Copy word for word each line from the one that has "假如$B\eta = 0$，说明0是B的一个特征值，$\eta$是属于B的一个特征向量" to the last line of the records, with no other lines.

Source texts of formatted documents
━━━━━━━━━━━━━━━━━━━━━━━━━━━━━━
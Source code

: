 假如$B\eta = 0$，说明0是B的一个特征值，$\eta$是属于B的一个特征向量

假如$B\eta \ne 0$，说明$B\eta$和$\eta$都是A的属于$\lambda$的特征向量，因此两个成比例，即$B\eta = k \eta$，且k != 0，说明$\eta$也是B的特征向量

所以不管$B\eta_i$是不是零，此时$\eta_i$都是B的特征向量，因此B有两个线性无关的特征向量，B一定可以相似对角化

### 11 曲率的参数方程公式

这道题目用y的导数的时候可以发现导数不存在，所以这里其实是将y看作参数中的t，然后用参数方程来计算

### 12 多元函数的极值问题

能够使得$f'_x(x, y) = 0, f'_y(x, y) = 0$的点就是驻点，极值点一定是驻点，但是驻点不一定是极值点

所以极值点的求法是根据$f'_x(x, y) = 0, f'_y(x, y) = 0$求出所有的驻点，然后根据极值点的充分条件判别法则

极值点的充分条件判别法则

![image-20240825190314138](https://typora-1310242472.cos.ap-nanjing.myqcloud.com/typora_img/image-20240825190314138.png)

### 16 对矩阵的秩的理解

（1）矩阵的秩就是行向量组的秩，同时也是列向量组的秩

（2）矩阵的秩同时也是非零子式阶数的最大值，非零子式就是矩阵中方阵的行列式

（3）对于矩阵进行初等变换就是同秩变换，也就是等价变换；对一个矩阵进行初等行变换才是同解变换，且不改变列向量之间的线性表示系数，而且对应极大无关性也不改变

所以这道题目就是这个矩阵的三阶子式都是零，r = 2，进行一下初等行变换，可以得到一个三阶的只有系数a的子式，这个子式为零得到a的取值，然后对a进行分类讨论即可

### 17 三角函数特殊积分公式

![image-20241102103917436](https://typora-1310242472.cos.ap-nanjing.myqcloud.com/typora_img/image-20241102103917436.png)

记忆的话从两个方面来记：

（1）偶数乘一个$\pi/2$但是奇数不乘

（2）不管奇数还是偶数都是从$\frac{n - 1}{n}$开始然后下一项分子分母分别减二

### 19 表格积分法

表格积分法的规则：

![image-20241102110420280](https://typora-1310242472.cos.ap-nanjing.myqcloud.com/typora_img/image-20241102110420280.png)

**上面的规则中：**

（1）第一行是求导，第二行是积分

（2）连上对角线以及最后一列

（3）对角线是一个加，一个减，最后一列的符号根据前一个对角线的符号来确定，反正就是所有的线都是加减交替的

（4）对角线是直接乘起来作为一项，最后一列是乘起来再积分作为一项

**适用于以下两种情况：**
━━━━━━━━━━━━━━━━━━━━━━━━━━━━━━
- Exercise response -
: 假如$B\eta = 0$，说明0是B的一个特征值，$\eta$是属于B的一个特征向量

假如$B\eta \ne 0$，说明$B\eta$和$\eta$都是A的属于$\lambda$的特征向量，因此两个成比例，即$B\eta = k \eta$，且k != 0，说明$\eta$也是B的特征向量

所以不管$B\eta_i$是不是零，此时$\eta_i$都是B的特征向量，因此B有两个线性无关的特征向量，B一定可以相似对角化

### 11 曲率的参数方程公式

这道题目用y的导数的时候可以发现导数不存在，所以这里其实是将y看作参数中的t，然后用参数方程来计算

### 12 多元函数的极值问题

能够使得$f'_x(x, y) = 0, f'_y(x, y) = 0$的点就是驻点，极值点一定是驻点，但是驻点不一定是极值点

所以极值点的求法是根据$f'_x(x, y) = 0, f'_y(x, y) = 0$求出所有的驻点，然后根据极值点的充分条件判别法则

极值点的充分条件判别法则

![image-20240825190314138](https://typora-1310242472.cos.ap-nanjing.myqcloud.com/typora_img/image-20240825190314138.png)

### 16 对矩阵的秩的理解

（1）矩阵的秩就是行向量组的秩，同时也是列向量组的秩

（2）矩阵的秩同时也是非零子式阶数的最大值，非零子式就是矩阵中方阵的行列式

（3）对于矩阵进行初等变换就是同秩变换，也就是等价变换；对一个矩阵进行初等行变换才是同解变换，且不改变列向量之间的线性表示系数，而且对应极大无关性也不改变

所以这道题目就是这个矩阵的三阶子式都是零，r = 2，进行一下初等行变换，可以得到一个三阶的只有系数a的子式，这个子式为零得到a的取值，然后对a进行分类讨论即可

### 17 三角函数特殊积分公式

![image-20241102103917436](https://typora-1310242472.cos.ap-nanjing.myqcloud.com/typora_img/image-20241102103917436.png)

记忆的话从两个方面来记：

（1）偶数乘一个$\pi/2$但是奇数不乘

（2）不管奇数还是偶数都是从$\frac{n - 1}{n}$开始然后下一项分子分母分别减二

### 19 表格积分法

表格积分法的规则：

![image-20241102110420280](https://typora-1310242472.cos.ap-nanjing.myqcloud.com/typora_img/image-20241102110420280.png)

**上面的规则中：**

（1）第一行是求导，第二行是积分

（2）连上对角线以及最后一列

（3）对角线是一个加，一个减，最后一列的符号根据前一个对角线的符号来确定，反正就是所有的线都是加减交替的

（4）对角线是直接乘起来作为一项，最后一列是乘起来再积分作为一项

**适用于以下两种情况：**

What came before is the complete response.